╭─ DATA FOR ANALYSIS
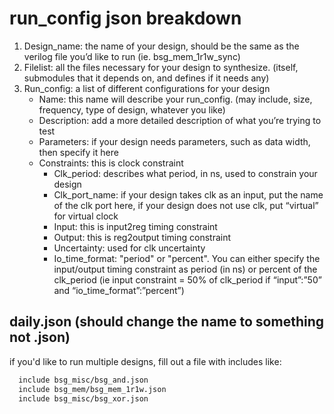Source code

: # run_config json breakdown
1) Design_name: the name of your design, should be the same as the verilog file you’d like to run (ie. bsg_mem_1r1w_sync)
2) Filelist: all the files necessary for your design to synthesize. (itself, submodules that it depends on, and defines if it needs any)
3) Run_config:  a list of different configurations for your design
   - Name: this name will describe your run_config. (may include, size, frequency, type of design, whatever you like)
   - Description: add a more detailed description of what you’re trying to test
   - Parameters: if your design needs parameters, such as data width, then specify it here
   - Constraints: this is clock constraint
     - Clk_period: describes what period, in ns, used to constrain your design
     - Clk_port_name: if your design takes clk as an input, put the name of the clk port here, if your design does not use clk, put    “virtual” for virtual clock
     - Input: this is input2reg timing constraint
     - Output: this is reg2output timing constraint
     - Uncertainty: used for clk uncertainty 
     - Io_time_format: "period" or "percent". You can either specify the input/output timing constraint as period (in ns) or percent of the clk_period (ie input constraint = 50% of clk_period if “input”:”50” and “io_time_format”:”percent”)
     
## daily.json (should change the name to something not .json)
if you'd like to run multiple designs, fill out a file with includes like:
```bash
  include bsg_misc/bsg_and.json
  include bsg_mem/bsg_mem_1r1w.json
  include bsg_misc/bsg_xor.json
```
╰─
╭─ DATA FOR ANALYSIS
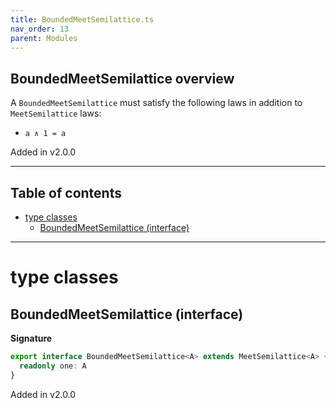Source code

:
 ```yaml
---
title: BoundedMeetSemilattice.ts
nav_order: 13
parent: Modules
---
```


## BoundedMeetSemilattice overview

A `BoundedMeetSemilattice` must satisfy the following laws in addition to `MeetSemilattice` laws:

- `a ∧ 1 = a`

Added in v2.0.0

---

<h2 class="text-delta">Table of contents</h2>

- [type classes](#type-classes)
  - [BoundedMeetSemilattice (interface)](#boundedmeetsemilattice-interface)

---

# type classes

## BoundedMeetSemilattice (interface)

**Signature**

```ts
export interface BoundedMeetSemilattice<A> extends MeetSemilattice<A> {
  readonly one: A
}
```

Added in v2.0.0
╰─
╭─ DATA FOR ANALYSIS
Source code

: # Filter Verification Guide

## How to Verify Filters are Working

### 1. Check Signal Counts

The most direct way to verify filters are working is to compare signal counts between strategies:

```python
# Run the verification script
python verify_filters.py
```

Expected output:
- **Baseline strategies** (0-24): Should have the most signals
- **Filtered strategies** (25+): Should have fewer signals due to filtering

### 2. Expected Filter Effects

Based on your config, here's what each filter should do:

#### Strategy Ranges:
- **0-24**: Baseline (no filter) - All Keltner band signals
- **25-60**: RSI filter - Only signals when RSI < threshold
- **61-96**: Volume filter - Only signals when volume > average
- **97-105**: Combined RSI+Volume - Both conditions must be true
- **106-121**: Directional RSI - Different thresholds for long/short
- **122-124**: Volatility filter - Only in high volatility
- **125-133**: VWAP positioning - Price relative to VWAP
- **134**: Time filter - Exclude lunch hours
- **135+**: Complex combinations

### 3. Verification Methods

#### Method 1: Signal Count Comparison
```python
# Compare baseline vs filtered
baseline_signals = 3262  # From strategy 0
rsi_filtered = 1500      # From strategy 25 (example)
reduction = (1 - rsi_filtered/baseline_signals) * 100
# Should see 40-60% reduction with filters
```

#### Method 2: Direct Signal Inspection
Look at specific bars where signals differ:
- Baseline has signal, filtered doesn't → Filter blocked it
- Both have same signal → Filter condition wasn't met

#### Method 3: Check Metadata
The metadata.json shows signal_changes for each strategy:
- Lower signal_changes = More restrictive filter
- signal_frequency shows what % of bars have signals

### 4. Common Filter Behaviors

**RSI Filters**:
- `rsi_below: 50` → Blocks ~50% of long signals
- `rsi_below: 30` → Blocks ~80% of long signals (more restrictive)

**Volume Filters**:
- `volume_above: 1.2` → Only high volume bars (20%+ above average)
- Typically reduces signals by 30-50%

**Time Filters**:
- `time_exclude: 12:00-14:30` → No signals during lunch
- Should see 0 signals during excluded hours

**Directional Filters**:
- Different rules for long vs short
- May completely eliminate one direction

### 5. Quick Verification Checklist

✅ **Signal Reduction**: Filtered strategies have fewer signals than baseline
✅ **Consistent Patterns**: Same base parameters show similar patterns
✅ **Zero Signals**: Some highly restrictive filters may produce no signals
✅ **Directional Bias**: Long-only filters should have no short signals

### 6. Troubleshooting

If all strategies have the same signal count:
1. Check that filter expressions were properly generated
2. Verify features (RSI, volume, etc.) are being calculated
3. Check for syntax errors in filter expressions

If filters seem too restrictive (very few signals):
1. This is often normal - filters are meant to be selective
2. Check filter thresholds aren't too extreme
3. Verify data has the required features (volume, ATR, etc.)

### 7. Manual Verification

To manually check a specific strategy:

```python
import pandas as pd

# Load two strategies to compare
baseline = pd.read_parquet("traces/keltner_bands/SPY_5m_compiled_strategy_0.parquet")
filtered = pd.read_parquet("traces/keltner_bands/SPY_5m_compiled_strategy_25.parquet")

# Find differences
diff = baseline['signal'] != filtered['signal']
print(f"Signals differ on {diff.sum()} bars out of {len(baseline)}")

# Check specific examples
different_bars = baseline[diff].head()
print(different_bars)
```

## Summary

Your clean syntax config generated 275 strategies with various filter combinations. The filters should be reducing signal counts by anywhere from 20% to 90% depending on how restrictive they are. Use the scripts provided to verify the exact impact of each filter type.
╰─
WORK TO COMPLETE | Copy out each line of the data above, exactly, if it lies between the line holding "- **125-133**: VWAP" and the line holding "#### Method 2: Direct Signal Inspection", inclusive; copy no other line.

ANSWER AREA |
- **125-133**: VWAP positioning - Price relative to VWAP
- **134**: Time filter - Exclude lunch hours
- **135+**: Complex combinations

### 3. Verification Methods

#### Method 1: Signal Count Comparison
```python
# Compare baseline vs filtered
baseline_signals = 3262  # From strategy 0
rsi_filtered = 1500      # From strategy 25 (example)
reduction = (1 - rsi_filtered/baseline_signals) * 100
# Should see 40-60% reduction with filters
```

#### Method 2: Direct Signal Inspection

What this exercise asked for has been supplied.